Figure 5: IICN Virtual File System.
5 RELATED WORK
The most closely related research project to IICN is
CCN (Pathan and Buyya, 20058). CCN defines a
named data networking transport. CCN names are
hierarchically organized to facilitate the expression
of interests. For example, a user who wants a first
video chunk of the video resume.avi published by
CareerCup.com expresses the interest by the name
/CareerCup.com/resume.avi/_s0. In response to the
interest, the CCN network returns a data. Because
the CCN chunk size is very small (close to the link
MTU), a user should keep expressing interests until
downloading the whole video.
To service a specific interest, CCN uses FIB
entries that guide interest packets to their destination.

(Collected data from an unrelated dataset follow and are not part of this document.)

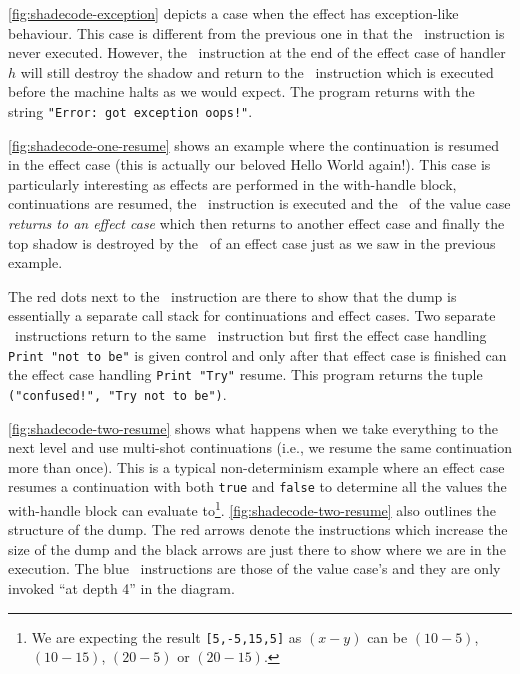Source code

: \documentclass[class=article, crop=false]{standalone}
\begin{document}
\autoref{fig:shadecode-exception} depicts a case when the effect has
exception-like behaviour. This case is different from the previous one in that
the \vmKillShadow\ instruction is never executed. However, the \vmRett\
instruction at the end of the effect case of handler $h$ will still destroy the
shadow and return to the \vmFin\ instruction which is executed before the
machine halts as we would expect. The program returns with the string \lstinline|"Error: got exception oops!"|.

\autoref{fig:shadecode-one-resume} shows an example where the continuation is
resumed in the effect case (this is actually our beloved Hello World again!).
This case is particularly interesting as effects are performed in the
with-handle block, continuations are resumed, the \vmKillShadow\ instruction is
executed and the \vmRett\ of the value case \emph{returns to an effect case}
which then returns to another effect case and finally the top shadow is
destroyed by the \vmRett\ of an effect case just as we saw in the previous
example.

The red dots next to the \vmApply\ instruction are there to show that the dump
is essentially a separate call stack for continuations and effect cases.
Two separate \vmRett\ instructions return to the same \vmApply\ instruction
but first the effect case handling \lstinline{Print "not to be"} is given
control and only after that effect case is finished can the effect case handling
\lstinline{Print "Try"} resume. This program returns the tuple
\lstinline|("confused!", "Try not to be")|.

 

\autoref{fig:shadecode-two-resume} shows what happens when we take everything to
the next level and use multi-shot continuations (i.e., we resume the same
continuation more than once). This is a typical non-determinism example where
an effect case resumes a continuation with both \lstinline{true} and
\lstinline{false} to determine all the values the with-handle block can evaluate
to\footnote{We are expecting the result \lstinline{[5,-5,15,5]} as $(x-y)$
can be $(10-5)$, $(10-15)$, $(20-5)$ or $(20-15)$.}.
\autoref{fig:shadecode-two-resume} also outlines the structure of the dump.
The red arrows denote the instructions which increase the size of the dump and
the black arrows are just there to show where we are in the execution.
The blue \vmRett\ instructions are those of the value case's and they are only
invoked ``at depth 4'' in the diagram.
\end{document}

To deploy FIB entries to each CCN node, it is
generally assumed that OSPF-like routing protocol
is used to enable a distributed FIB calculation.

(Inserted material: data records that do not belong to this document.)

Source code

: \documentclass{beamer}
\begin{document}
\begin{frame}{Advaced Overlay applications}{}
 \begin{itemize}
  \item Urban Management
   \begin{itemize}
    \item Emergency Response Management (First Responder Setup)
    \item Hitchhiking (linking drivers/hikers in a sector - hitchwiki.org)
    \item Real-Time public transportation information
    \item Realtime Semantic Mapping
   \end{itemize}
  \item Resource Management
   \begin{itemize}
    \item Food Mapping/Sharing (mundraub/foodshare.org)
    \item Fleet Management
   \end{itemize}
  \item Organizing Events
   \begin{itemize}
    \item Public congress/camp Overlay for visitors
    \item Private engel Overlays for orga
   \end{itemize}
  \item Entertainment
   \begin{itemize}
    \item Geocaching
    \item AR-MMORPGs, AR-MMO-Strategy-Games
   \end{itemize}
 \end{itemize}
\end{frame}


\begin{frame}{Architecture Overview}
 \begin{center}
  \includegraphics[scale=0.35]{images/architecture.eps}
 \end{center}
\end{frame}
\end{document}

Mapping information between names and their
actual locations are disseminated via the protocol.
One of the problems of CCN is the cost to
process the name. The length of the names might put
a negative impact on the overall performance of
CCN routers. For example, D. Perino et al (Perino
and Varvello, 2011) have pointed out that
contemporary memory technologies are not good
enough to support CCN.
Another problem of CCN is the volume of the
router states. The number of FIB entries is
proportional to the number of named data in the
network. It means if there is huge number of data,
the network cannot guarantee the correct operation.

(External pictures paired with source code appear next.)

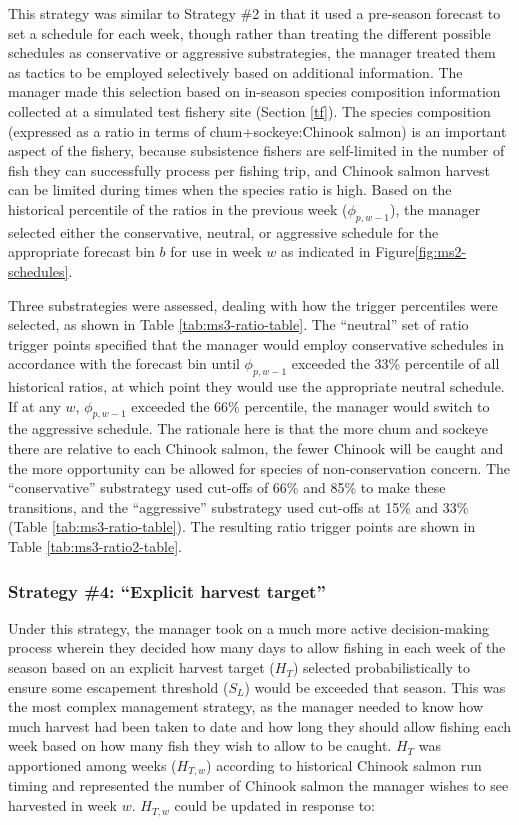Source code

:\documentclass[12pt,]{book}
\theoremstyle{definition}
\theoremstyle{definition}
\theoremstyle{definition}
\theoremstyle{remark}
\begin{document}
\noindent
This strategy was similar to Strategy \#2 in that it used a pre-season
forecast to set a schedule for each week, though rather than treating
the different possible schedules as conservative or aggressive
substrategies, the manager treated them as tactics to be employed
selectively based on additional information. The manager made this
selection based on in-season species composition information collected
at a simulated test fishery site (Section \ref{tf}). The species
composition (expressed as a ratio in terms of chum+sockeye:Chinook
salmon) is an important aspect of the fishery, because subsistence
fishers are self-limited in the number of fish they can successfully
process per fishing trip, and Chinook salmon harvest can be limited
during times when the species ratio is high. Based on the historical
percentile of the ratios in the previous week (\(\phi_{p,w-1}\)), the
manager selected either the conservative, neutral, or aggressive
schedule for the appropriate forecast bin \(b\) for use in week \(w\) as
indicated in Figure\ref{fig:ms2-schedules}.

Three substrategies were assessed, dealing with how the trigger
percentiles were selected, as shown in Table \ref{tab:ms3-ratio-table}.
The ``neutral'' set of ratio trigger points specified that the manager
would employ conservative schedules in accordance with the forecast bin
until \(\phi_{p,w-1}\) exceeded the 33\% percentile of all historical
ratios, at which point they would use the appropriate neutral schedule.
If at any \(w\), \(\phi_{p,w-1}\) exceeded the 66\% percentile, the
manager would switch to the aggressive schedule. The rationale here is
that the more chum and sockeye there are relative to each Chinook
salmon, the fewer Chinook will be caught and the more opportunity can be
allowed for species of non-conservation concern. The ``conservative''
substrategy used cut-offs of 66\% and 85\% to make these transitions,
and the ``aggressive'' substrategy used cut-offs at 15\% and 33\% (Table
\ref{tab:ms3-ratio-table}). The resulting ratio trigger points are shown
in Table \ref{tab:ms3-ratio2-table}.

\subsubsection{\texorpdfstring{Strategy \#4: ``Explicit harvest
target''}{Strategy \#4: Explicit harvest target}}\label{strategy-4-explicit-harvest-target}

\noindent
Under this strategy, the manager took on a much more active
decision-making process wherein they decided how many days to allow
fishing in each week of the season based on an explicit harvest target
(\(H_T\)) selected probabilistically to ensure some escapement threshold
(\(S_L\)) would be exceeded that season. This was the most complex
management strategy, as the manager needed to know how much harvest had
been taken to date and how long they should allow fishing each week
based on how many fish they wish to allow to be caught. \(H_T\) was
apportioned among weeks (\(H_{T,w}\)) according to historical Chinook
salmon run timing and represented the number of Chinook salmon the
manager wishes to see harvested in week \(w\). \(H_{T,w}\) could be
updated in response to:
\end{document}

DCNET 2012 - International Conference on Data Communication Networking
50
To solve the issue of the identifier length, we
have separated a routing identifier from the name
and fixed its size. All IICN routers use only the
routing identifier to make forwarding decisions. This
greatly simplifies the complexity of the forwarding
logic of IICN nodes. Thus, IICN is much more
feasible solution to implement.
To solve the router state explosion issue, we
choose to use IP routing without modification rather
than to devise a new routing mechanism. To use the
IP routing, we have separately built an identifier-
address mapping system (that is, registry) outside of
the IICN data layer, and have made all IICN nodes
OSPF-capable. As all the information that incurs the
state explosion issue is shifted to an external system,
we are able to define the IICN data layer on top of
IP without scalability issues.
Besides, because IICN is defined on IP, we can
incrementally deploy IICN nodes in the network.
IICN packets are forwarded hop-by-hop between
IICN nodes and all the legacy IP network elements
are simply ignored.
6 CONCLUSIONS
CDN, a network consists of IP network elements and
data surrogates, is designed to provide network users
with better QoE by reducing the number of hops that
a data packet should travel to reach clients.
ICN is a networking methodology which tries to
redesign the network data layer to support identifier-
based communication. ICN focuses on achieving a
scalable and efficient architecture that is able to
handle a huge number of information.
In this paper, we have suggested a new ICN
architecture, IICN. The architecture is targeting on
easy transition from IP-based CDN to ICN-based
CDN. We believe the integration between CDN and
ICN (actually, CDN over ICN) can demonstrate the
effectiveness ICN.
For that purpose, we have introduced one
possible integration scenario of CDN over ICN, and
explained the overall architecture of IICN. IICN
adopts the existing IP routing and forwarding
mechanism without modification to guarantee the
interoperability with legacy IP network elements.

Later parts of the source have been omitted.